I don't watch Oprah, but ...

My friends mock me for many things – mockery's a sign of affection, right? - and one is my fear of being thought of as an Oprah watcher. A few too many times, I have told stories prefaced by "I don't watch Oprah, but I was flipping channels when I saw ..." and now I have a she-doth-protest-too-much reputation. I really don't watch Oprah, but I don't know why I care if people think I do. Occasionally. I mean, not all the time. Not that I do. I'm at work when it's on. It's just that sometimes I'm home sick.
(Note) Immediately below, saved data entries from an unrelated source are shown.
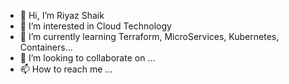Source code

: - 👋 Hi, I’m Riyaz Shaik
- 👀 I’m interested in Cloud Technology
- 🌱 I’m currently learning Terraform, MicroServices, Kubernetes, Containers...
- 💞️ I’m looking to collaborate on ...
- 📫 How to reach me ...

<!---
skriyaz99/skriyaz99 is a ✨ special ✨ repository because its `README.md` (this file) appears on your GitHub profile.
You can click the Preview link to take a look at your changes.
--->
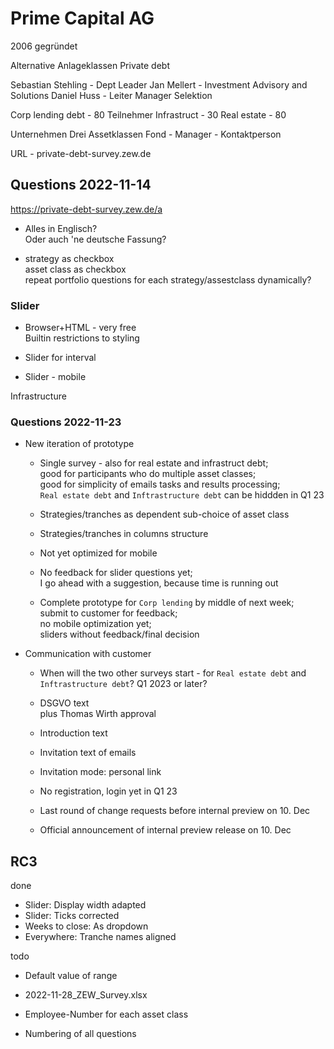 # Prime Capital AG

2006 gegründet

Alternative Anlageklassen
Private debt

Sebastian Stehling - Dept Leader
Jan Mellert  - Investment Advisory and Solutions
Daniel Huss  - Leiter Manager Selektion

Corp lending debt - 80 Teilnehmer
Infrastruct - 30
Real estate - 80

Unternehmen
    Drei Assetklassen
    Fond - Manager - Kontaktperson

URL - private-debt-survey.zew.de


## Questions 2022-11-14

<https://private-debt-survey.zew.de/a>

* Alles in Englisch?  
  Oder auch 'ne deutsche Fassung? 

* strategy as checkbox  
  asset class as checkbox  
  repeat portfolio questions for each strategy/assestclass dynamically?

### Slider

* Browser+HTML - very free  
  Builtin restrictions to styling  

* Slider for interval

* Slider - mobile

Infrastructure

### Questions 2022-11-23

* New iteration of prototype
  * Single survey - also for real estate and infrastruct debt;  
      good for participants who do multiple asset classes;  
      good for simplicity of emails tasks and results processing;  
      `Real estate debt` and `Inftrastructure debt` can be hiddden in Q1 23
  * Strategies/tranches as dependent sub-choice of asset class
  * Strategies/tranches in columns structure
  * Not yet optimized for mobile
  * No feedback for slider questions yet;  
     I go ahead with a suggestion, because time is running out
  
  * Complete prototype for `Corp lending` by middle of next week;  
     submit to customer for feedback;  
     no mobile optimization yet;  
     sliders without feedback/final decision


* Communication with customer
  * When will the two other surveys start - for `Real estate debt` and `Inftrastructure debt`? Q1 2023 or later?
  * DSGVO text  
     plus Thomas Wirth approval
  * Introduction text
  * Invitation text of emails
  * Invitation mode: personal link
  * No registration, login yet in Q1 23

  * Last round of change requests before internal preview on 10. Dec
  * Official announcement of internal preview release on 10. Dec


## RC3

done

* Slider: Display width adapted 
* Slider: Ticks corrected 
* Weeks to close: As dropdown
* Everywhere: Tranche names aligned

todo

* Default value of range

* 2022-11-28_ZEW_Survey.xlsx
* Employee-Number for each asset class
* Numbering of all questions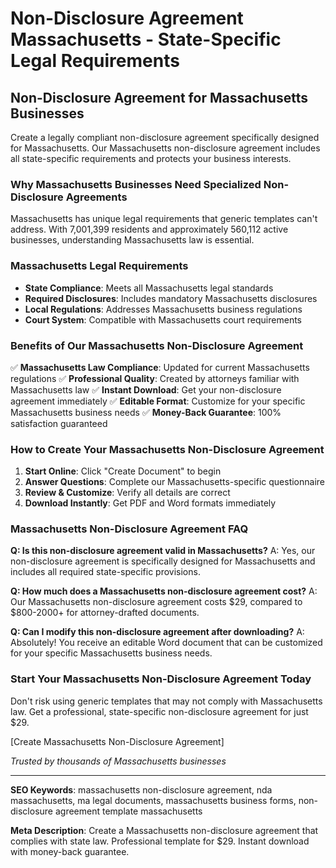 # Non-Disclosure Agreement Massachusetts - State-Specific Legal Requirements

## Non-Disclosure Agreement for Massachusetts Businesses

Create a legally compliant non-disclosure agreement specifically designed for Massachusetts. Our Massachusetts non-disclosure agreement includes all state-specific requirements and protects your business interests.

### Why Massachusetts Businesses Need Specialized Non-Disclosure Agreements

Massachusetts has unique legal requirements that generic templates can't address. With 7,001,399 residents and approximately 560,112 active businesses, understanding Massachusetts law is essential.

### Massachusetts Legal Requirements

- **State Compliance**: Meets all Massachusetts legal standards
- **Required Disclosures**: Includes mandatory Massachusetts disclosures
- **Local Regulations**: Addresses Massachusetts business regulations
- **Court System**: Compatible with Massachusetts court requirements

### Benefits of Our Massachusetts Non-Disclosure Agreement

✅ **Massachusetts Law Compliance**: Updated for current Massachusetts regulations
✅ **Professional Quality**: Created by attorneys familiar with Massachusetts law
✅ **Instant Download**: Get your non-disclosure agreement immediately
✅ **Editable Format**: Customize for your specific Massachusetts business needs
✅ **Money-Back Guarantee**: 100% satisfaction guaranteed

### How to Create Your Massachusetts Non-Disclosure Agreement

1. **Start Online**: Click "Create Document" to begin
2. **Answer Questions**: Complete our Massachusetts-specific questionnaire
3. **Review & Customize**: Verify all details are correct
4. **Download Instantly**: Get PDF and Word formats immediately

### Massachusetts Non-Disclosure Agreement FAQ

**Q: Is this non-disclosure agreement valid in Massachusetts?**
A: Yes, our non-disclosure agreement is specifically designed for Massachusetts and includes all required state-specific provisions.

**Q: How much does a Massachusetts non-disclosure agreement cost?**
A: Our Massachusetts non-disclosure agreement costs $29, compared to $800-2000+ for attorney-drafted documents.

**Q: Can I modify this non-disclosure agreement after downloading?**
A: Absolutely! You receive an editable Word document that can be customized for your specific Massachusetts business needs.

### Start Your Massachusetts Non-Disclosure Agreement Today

Don't risk using generic templates that may not comply with Massachusetts law. Get a professional, state-specific non-disclosure agreement for just $29.

[Create Massachusetts Non-Disclosure Agreement]

_Trusted by thousands of Massachusetts businesses_

---

**SEO Keywords**: massachusetts non-disclosure agreement, nda massachusetts, ma legal documents, massachusetts business forms, non-disclosure agreement template massachusetts

**Meta Description**: Create a Massachusetts non-disclosure agreement that complies with state law. Professional template for $29. Instant download with money-back guarantee.
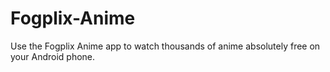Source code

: # Fogplix-Anime
Use the Fogplix Anime app to watch thousands of anime absolutely free on your Android phone.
OK, you get the idea. I'm an Oprah snob. And yet I was ridiculously happy that she's decided to revive her flagging Book Club by introducing contemporary authors again. Whatever my thoughts on her show – which I don't watch – this is a woman who used her tremendous influence to popularize reading, and reading quality books. And that influence translated into a huge surge in sales for these books, and a higher profile for the authors. Whatever my thoughts on her choices – and I don't love the sombre humourlessness of many of them – they are meaty reads, worthy of attention.
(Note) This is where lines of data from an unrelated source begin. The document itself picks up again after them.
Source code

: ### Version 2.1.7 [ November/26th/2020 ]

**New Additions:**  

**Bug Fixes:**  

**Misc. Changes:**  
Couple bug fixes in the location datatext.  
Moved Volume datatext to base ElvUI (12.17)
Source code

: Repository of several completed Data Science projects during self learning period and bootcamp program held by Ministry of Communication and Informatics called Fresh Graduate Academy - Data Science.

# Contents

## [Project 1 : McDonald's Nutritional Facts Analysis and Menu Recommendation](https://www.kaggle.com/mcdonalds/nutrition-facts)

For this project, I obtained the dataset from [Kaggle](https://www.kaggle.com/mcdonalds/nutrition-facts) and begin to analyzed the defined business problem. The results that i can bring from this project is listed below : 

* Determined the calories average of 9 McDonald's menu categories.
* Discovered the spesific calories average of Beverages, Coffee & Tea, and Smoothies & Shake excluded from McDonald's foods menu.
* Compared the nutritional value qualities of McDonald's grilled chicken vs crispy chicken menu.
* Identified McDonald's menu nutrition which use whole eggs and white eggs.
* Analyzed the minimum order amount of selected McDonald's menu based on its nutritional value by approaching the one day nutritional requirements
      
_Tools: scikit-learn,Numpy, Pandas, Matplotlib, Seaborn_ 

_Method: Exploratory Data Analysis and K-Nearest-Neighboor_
She did select a few of my favourite novels, Fall On Your Knees by Ann-Marie MacDonald, A Fine Balance by Rohinton Mistry, and The Corrections by Jonathan Franzen (who famously refused to use her stamp of approval), which only caused a surge in my Oprah snobbery. I read them before she chose them. Really. I did. I didn't pick them up because Oprah told me to. I don't even watch her show.
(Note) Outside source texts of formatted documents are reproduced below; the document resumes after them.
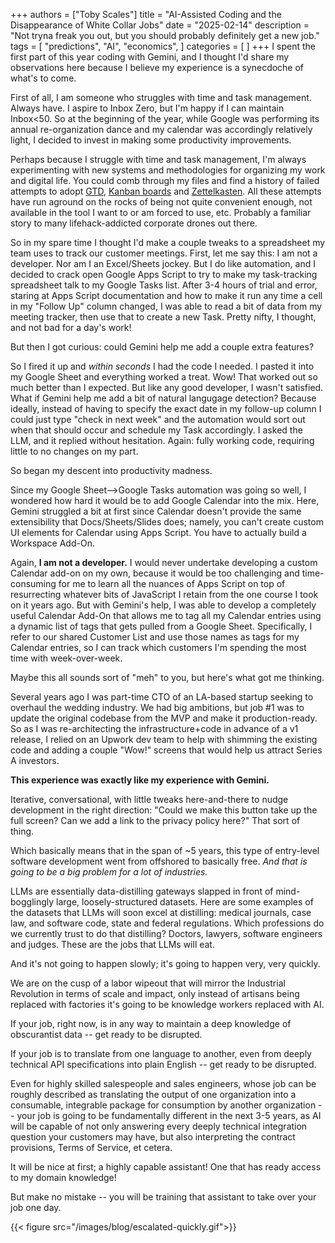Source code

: +++
authors = ["Toby Scales"]
title = "AI-Assisted Coding and the Disappearance of White Collar Jobs"
date = "2025-02-14"
description = "Not tryna freak you out, but you should probably definitely get a new job."
tags = [
    "predictions",
    "AI",
    "economics",
]
categories = [
]
+++
I spent the first part of this year coding with Gemini, and I thought I'd share my observations here because I believe my experience is a synecdoche of what's to come. 

First of all, I am someone who struggles with time and task management. Always have. I aspire to Inbox Zero, but I'm happy if I can maintain Inbox<50. So at the beginning of the year, while Google was performing its annual re-organization dance and my calendar was accordingly relatively light, I decided to invest in making some productivity improvements.

Perhaps because I struggle with time and task management, I'm always experimenting with new systems and methodologies for organizing my work and digital life. You could comb through my files and find a history of failed attempts to adopt [GTD](https://gettingthingsdone.com/), [Kanban boards](https://kanbantool.com/kanban-board) and [Zettelkasten](https://zettelkasten.de/overview/). All these attempts have run aground on the rocks of being not quite convenient enough, not available in the tool I want to or am forced to use, etc. Probably a familiar story to many lifehack-addicted corporate drones out there.

So in my spare time I thought I'd make a couple tweaks to a spreadsheet my team uses to track our customer meetings. First, let me say this: I am not a developer. Nor am I an Excel/Sheets jockey. But I do like automation, and I decided to crack open Google Apps Script to try to make my task-tracking spreadsheet talk to my Google Tasks list. After 3-4 hours of trial and error, staring at Apps Script documentation and how to make it run any time a cell in my "Follow Up" column changed, I was able to read a bit of data from my meeting tracker, then use that to create a new Task. Pretty nifty, I thought, and not bad for a day's work!

But then I got curious: could Gemini help me add a couple extra features? 

So I fired it up and *within seconds* I had the code I needed. I pasted it into my Google Sheet and everything worked a treat. Wow! That worked out so much better than I expected. But like any good developer, I wasn't satisfied. What if Gemini help me add a bit of natural langugage detection? Because ideally, instead of having to specify the exact date in my follow-up column I could just type "check in next week" and the automation would sort out when that should occur and schedule my Task accordingly. I asked the LLM, and it replied without hesitation. Again: fully working code, requiring little to no changes on my part. 

So began my descent into productivity madness. 

Since my Google Sheet-->Google Tasks automation was going so well, I wondered how hard it would be to add Google Calendar into the mix. Here, Gemini struggled a bit at first since Calendar doesn't provide the same extensibility that Docs/Sheets/Slides does; namely, you can't create custom UI elements for Calendar using Apps Script. You have to actually build a Workspace Add-On.

Again, **I am not a developer.** I would never undertake developing a custom Calendar add-on on my own, because it would be too challenging and time-consuming for me to learn all the nuances of Apps Script on top of resurrecting whatever bits of JavaScript I retain from the one course I took on it years ago. But with Gemini's help, I was able to develop a completely useful Calendar Add-On that allows me to tag all my Calendar entries using a dynamic list of tags that gets pulled from a Google Sheet. Specifically, I refer to our shared Customer List and use those names as tags for my Calendar entries, so I can track which customers I'm spending the most time with week-over-week.

Maybe this all sounds sort of "meh" to you, but here's what got me thinking.

Several years ago I was part-time CTO of an LA-based startup seeking to overhaul the wedding industry. We had big ambitions, but job #1 was to update the original codebase from the MVP and make it production-ready. So as I was re-architecting the infrastructure+code in advance of a v1 release, I relied on an Upwork dev team to help with shimming the existing code and adding a couple "Wow!" screens that would help us attract Series A investors. 

**This experience was exactly like my experience with Gemini.**

Iterative, conversational, with little tweaks here-and-there to nudge development in the right direction: "Could we make this button take up the full screen? Can we add a link to the privacy policy here?" That sort of thing. 

Which basically means that in the span of ~5 years, this type of entry-level software development went from offshored to basically free. _And that is going to be a big problem for a lot of industries._

LLMs are essentially data-distilling gateways slapped in front of mind-bogglingly large, loosely-structured datasets. Here are some examples of the datasets that LLMs will soon excel at distilling: medical journals, case law, and software code, state and federal regulations. Which professions do we currently trust to do that distilling? Doctors, lawyers, software engineers and judges. These are the jobs that LLMs will eat. 

And it's not going to happen slowly; it's going to happen very, very quickly.

We are on the cusp of a labor wipeout that will mirror the Industrial Revolution in terms of scale and impact, only instead of artisans being replaced with factories it's going to be knowledge workers replaced with AI. 

If your job, right now, is in any way to maintain a deep knowledge of obscurantist data -- get ready to be disrupted.

If your job is to translate from one language to another, even from deeply technical API specifications into plain English -- get ready to be disrupted.

Even for highly skilled salespeople and sales engineers, whose job can be roughly described as translating the output of one organization into a consumable, integrable package for consumption by another organization -- your job is going to be fundamentally different in the next 3-5 years, as AI will be capable of not only answering every deeply technical integration question your customers may have, but also interpreting the contract provisions, Terms of Service, et cetera. 

It will be nice at first; a highly capable assistant! One that has ready access to my domain knowledge! 

But make no mistake -- you will be training that assistant to take over your job one day. 

{{< figure src="/images/blog/escalated-quickly.gif">}}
Then in 2002, she claimed she couldn't find enough quality books to sustain the Club, a televised slap in the face to contemporary authors. So she disbanded the program, only to resume a year later with famous classics. Never as popular as the original Book Club, the classic Club had another downside for Oprah: dead authors make lousy talk show guests.

Now, after pleas from some living authors, Oprah's back in the present. On Thursday, she announced her first pick for the new Book Club, a lot like the old Book Club: A Million Little Pieces, a memoir of alcohol and drug rehab by James Frey, signalling her decision to include non-fiction as well as fiction this time around. By Friday, the book headed Amazon's Top Sellers list.

I haven't read it, and fear the potential for sombre humourlessness, but I just might check it out. But not because Oprah told me to.

(Cross posted to Blogcritics)


"I know for sure that what we dwell on is who we become."